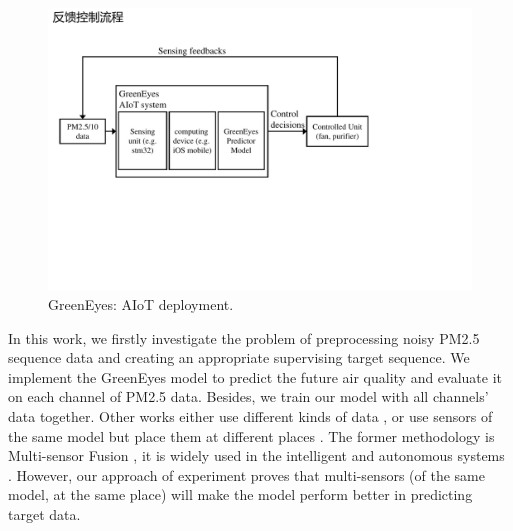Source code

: \documentclass[sigconf]{acmart}
\begin{document}
\begin{figure}[!htbp]
    \begin{center}
    \includegraphics[width=\linewidth]{fig/aiot/greeneyes_aiot.pdf}
    \end{center}
    \caption{GreenEyes: AIoT deployment.}
    \label{fig:greeneyes_aiot}
\end{figure}

In this work, we firstly investigate the problem of preprocessing noisy PM2.5 sequence data and creating an appropriate supervising target sequence. We implement the GreenEyes model to predict the future air quality and evaluate it on each channel of PM2.5 data. Besides, we train our model with all channels' data together. Other works either use different kinds of data \cite{han2020joint}, or use sensors of the same model but place them at different places \cite{ray2016internet}. The former methodology is Multi-sensor Fusion \cite{wang2019multi}, it is widely used in the intelligent and autonomous systems \cite{luo1989multisensor, hall1997introduction, wang2012towards, cai2020probabilistic}. However, our approach of experiment proves that multi-sensors (of the same model, at the same place) will make the model perform better in predicting target data.
\end{document}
################
_EXERCISE DETAILS_. Output the lines above in full and exactly as given, omitting any pictures.

_OUTPUT OF THE EXERCISE_.
Source code

: \documentclass[sigconf]{acmart}
\begin{document}
\begin{figure}[!htbp]
    \begin{center}
    \includegraphics[width=\linewidth]{fig/aiot/greeneyes_aiot.pdf}
    \end{center}
    \caption{GreenEyes: AIoT deployment.}
    \label{fig:greeneyes_aiot}
\end{figure}

In this work, we firstly investigate the problem of preprocessing noisy PM2.5 sequence data and creating an appropriate supervising target sequence. We implement the GreenEyes model to predict the future air quality and evaluate it on each channel of PM2.5 data. Besides, we train our model with all channels' data together. Other works either use different kinds of data \cite{han2020joint}, or use sensors of the same model but place them at different places \cite{ray2016internet}. The former methodology is Multi-sensor Fusion \cite{wang2019multi}, it is widely used in the intelligent and autonomous systems \cite{luo1989multisensor, hall1997introduction, wang2012towards, cai2020probabilistic}. However, our approach of experiment proves that multi-sensors (of the same model, at the same place) will make the model perform better in predicting target data.
\end{document}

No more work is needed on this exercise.